▶ **The problem**
Among the lines of the data, copy those that hold "repeated".

▶ **Supplied data**
************

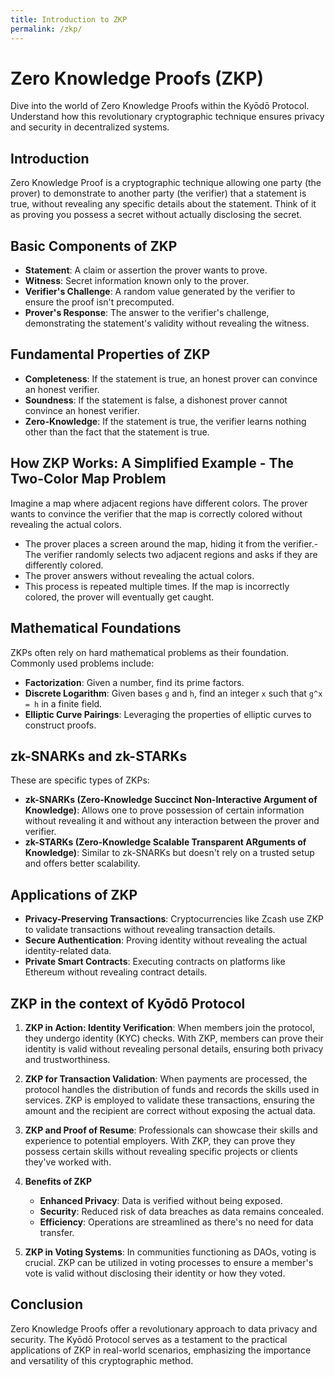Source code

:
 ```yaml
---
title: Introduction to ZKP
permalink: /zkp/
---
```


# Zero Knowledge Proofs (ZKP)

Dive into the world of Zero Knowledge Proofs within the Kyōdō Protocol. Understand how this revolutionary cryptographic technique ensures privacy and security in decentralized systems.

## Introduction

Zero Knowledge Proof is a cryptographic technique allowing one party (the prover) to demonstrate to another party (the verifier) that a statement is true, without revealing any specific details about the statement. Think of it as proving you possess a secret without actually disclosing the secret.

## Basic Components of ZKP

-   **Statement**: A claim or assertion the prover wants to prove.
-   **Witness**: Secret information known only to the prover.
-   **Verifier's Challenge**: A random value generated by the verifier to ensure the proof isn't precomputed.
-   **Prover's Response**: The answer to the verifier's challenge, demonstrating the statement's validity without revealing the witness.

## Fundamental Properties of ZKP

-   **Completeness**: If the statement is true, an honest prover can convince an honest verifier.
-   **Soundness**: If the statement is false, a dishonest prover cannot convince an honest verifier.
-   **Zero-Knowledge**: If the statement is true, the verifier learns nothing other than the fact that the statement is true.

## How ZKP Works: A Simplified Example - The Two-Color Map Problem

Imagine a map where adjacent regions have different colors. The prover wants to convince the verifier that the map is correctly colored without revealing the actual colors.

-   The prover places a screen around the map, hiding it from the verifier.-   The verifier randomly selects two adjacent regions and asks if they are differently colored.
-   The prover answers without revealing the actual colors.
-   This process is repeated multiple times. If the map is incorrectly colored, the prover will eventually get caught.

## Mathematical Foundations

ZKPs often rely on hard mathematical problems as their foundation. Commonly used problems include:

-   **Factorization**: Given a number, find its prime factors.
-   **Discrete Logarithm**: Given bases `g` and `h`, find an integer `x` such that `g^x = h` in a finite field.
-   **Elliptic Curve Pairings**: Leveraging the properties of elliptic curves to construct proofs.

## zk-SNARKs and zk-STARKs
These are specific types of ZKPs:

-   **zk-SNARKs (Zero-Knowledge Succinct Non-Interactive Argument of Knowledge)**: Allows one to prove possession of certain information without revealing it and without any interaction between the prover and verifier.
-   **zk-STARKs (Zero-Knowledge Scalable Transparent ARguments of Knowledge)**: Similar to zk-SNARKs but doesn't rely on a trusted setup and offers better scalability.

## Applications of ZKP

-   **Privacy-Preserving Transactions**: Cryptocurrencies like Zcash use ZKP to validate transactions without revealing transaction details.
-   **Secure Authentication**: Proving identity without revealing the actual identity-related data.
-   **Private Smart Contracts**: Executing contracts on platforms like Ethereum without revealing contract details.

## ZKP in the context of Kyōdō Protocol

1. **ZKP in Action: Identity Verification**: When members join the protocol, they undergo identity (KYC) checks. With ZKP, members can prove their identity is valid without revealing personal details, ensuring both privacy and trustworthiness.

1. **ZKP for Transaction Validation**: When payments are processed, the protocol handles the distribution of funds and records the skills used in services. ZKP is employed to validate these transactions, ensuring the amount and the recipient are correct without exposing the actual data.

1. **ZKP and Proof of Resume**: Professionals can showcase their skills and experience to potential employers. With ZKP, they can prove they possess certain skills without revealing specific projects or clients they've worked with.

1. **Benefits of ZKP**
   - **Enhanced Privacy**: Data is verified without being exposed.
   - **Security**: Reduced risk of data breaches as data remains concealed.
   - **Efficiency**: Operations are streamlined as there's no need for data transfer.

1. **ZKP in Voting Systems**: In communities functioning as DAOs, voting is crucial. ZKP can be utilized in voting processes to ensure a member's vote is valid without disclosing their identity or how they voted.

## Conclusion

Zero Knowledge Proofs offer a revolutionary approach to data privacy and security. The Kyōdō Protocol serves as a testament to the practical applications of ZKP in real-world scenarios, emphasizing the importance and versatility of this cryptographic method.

************

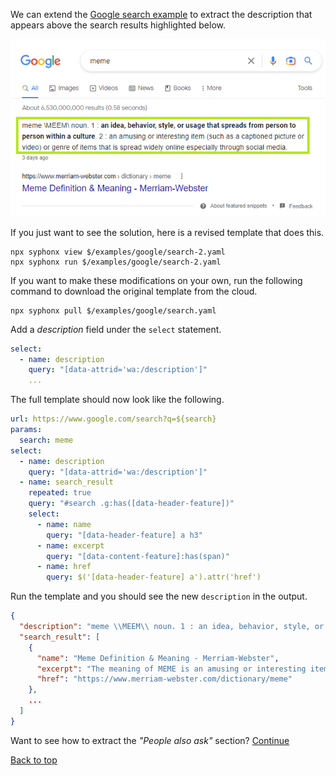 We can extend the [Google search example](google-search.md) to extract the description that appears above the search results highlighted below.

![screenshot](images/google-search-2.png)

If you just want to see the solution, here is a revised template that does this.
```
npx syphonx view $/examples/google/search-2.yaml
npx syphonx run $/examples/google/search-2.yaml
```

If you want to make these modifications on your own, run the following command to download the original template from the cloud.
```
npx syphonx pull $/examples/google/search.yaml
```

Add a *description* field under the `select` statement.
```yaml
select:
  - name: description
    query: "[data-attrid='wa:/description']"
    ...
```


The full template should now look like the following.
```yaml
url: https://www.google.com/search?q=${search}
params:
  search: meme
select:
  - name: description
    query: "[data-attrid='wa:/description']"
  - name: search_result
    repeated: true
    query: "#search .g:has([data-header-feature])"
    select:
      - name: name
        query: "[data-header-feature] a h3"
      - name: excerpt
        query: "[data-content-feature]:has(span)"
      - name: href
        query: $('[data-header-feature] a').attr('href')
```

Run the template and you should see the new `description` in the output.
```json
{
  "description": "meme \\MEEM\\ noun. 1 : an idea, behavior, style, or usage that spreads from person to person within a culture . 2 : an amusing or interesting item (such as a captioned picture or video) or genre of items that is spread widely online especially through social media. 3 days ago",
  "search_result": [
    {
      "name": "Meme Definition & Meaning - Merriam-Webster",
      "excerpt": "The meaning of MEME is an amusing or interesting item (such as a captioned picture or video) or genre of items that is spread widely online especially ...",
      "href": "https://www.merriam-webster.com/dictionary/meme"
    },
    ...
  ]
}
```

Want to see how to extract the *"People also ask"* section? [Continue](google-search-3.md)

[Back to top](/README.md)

************

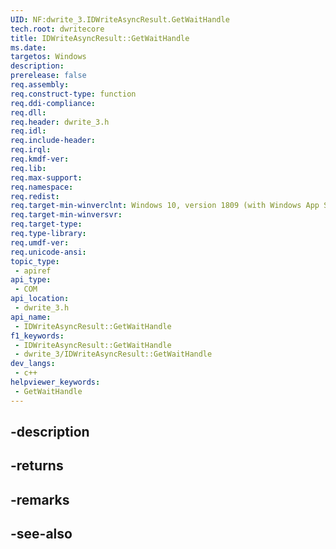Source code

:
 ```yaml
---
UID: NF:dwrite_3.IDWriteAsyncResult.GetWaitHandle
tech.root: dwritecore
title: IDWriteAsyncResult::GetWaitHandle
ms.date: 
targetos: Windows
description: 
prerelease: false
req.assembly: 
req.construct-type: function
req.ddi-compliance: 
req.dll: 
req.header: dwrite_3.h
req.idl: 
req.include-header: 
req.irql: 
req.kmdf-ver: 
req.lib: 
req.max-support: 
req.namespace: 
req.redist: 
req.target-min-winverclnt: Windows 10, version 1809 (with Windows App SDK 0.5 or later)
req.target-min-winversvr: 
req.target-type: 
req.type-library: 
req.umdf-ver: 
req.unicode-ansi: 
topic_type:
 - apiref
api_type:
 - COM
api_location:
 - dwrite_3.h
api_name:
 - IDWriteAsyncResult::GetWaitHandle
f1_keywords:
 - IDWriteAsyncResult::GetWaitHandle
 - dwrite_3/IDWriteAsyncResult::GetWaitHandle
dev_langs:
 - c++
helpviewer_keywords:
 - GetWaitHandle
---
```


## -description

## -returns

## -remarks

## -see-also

************

▶ **Output of the task**
-   This process is repeated multiple times. If the map is incorrectly colored, the prover will eventually get caught.
    repeated: true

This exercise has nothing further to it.